WHAT YOU ARE ASKED TO DO:
Only lines holding the word "Hranice" are needed; copy each of them from the material.

-- PROVIDED ENTRIES follows --

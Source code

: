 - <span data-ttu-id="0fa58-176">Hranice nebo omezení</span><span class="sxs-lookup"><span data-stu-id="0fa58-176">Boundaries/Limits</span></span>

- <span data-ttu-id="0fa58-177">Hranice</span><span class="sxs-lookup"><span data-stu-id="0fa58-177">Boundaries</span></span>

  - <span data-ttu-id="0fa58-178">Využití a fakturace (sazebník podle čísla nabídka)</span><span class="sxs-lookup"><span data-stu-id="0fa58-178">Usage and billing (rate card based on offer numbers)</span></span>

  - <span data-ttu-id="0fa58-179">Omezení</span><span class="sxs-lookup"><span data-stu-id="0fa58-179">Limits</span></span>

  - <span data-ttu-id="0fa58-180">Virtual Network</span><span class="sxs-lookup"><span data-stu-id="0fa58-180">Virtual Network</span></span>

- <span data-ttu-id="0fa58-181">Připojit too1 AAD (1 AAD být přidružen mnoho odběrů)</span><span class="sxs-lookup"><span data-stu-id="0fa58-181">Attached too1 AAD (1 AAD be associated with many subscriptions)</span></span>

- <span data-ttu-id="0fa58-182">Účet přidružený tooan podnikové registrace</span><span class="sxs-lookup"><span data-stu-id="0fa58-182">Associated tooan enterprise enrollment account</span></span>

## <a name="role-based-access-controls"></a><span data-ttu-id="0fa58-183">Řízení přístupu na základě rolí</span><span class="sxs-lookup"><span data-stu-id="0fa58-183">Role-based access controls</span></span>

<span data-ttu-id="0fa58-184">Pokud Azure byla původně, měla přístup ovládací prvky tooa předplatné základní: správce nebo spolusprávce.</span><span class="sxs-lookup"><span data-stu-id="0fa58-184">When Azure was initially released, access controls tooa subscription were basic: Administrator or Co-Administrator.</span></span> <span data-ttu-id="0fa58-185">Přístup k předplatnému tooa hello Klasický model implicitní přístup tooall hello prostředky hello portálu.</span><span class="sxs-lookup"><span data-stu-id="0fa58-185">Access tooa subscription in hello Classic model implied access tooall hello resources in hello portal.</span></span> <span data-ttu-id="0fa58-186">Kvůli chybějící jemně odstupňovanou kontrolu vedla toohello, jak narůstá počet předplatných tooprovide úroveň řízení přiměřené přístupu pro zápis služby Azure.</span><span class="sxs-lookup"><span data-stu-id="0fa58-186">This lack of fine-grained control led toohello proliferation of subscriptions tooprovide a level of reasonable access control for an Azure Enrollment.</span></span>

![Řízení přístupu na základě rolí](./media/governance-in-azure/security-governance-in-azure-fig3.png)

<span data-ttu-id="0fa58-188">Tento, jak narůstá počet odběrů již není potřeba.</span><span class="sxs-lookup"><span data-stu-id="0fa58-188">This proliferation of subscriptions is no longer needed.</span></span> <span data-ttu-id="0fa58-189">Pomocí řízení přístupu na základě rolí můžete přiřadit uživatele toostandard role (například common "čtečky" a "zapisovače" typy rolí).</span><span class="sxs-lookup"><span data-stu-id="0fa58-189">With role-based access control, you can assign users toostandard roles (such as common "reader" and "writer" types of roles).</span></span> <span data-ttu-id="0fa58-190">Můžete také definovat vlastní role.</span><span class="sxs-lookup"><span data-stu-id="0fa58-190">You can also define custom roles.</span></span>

-- PROVIDED ENTRIES concluded --

ANSWER SECTION:
: - <span data-ttu-id="0fa58-176">Hranice nebo omezení</span><span class="sxs-lookup"><span data-stu-id="0fa58-176">Boundaries/Limits</span></span>
- <span data-ttu-id="0fa58-177">Hranice</span><span class="sxs-lookup"><span data-stu-id="0fa58-177">Boundaries</span></span>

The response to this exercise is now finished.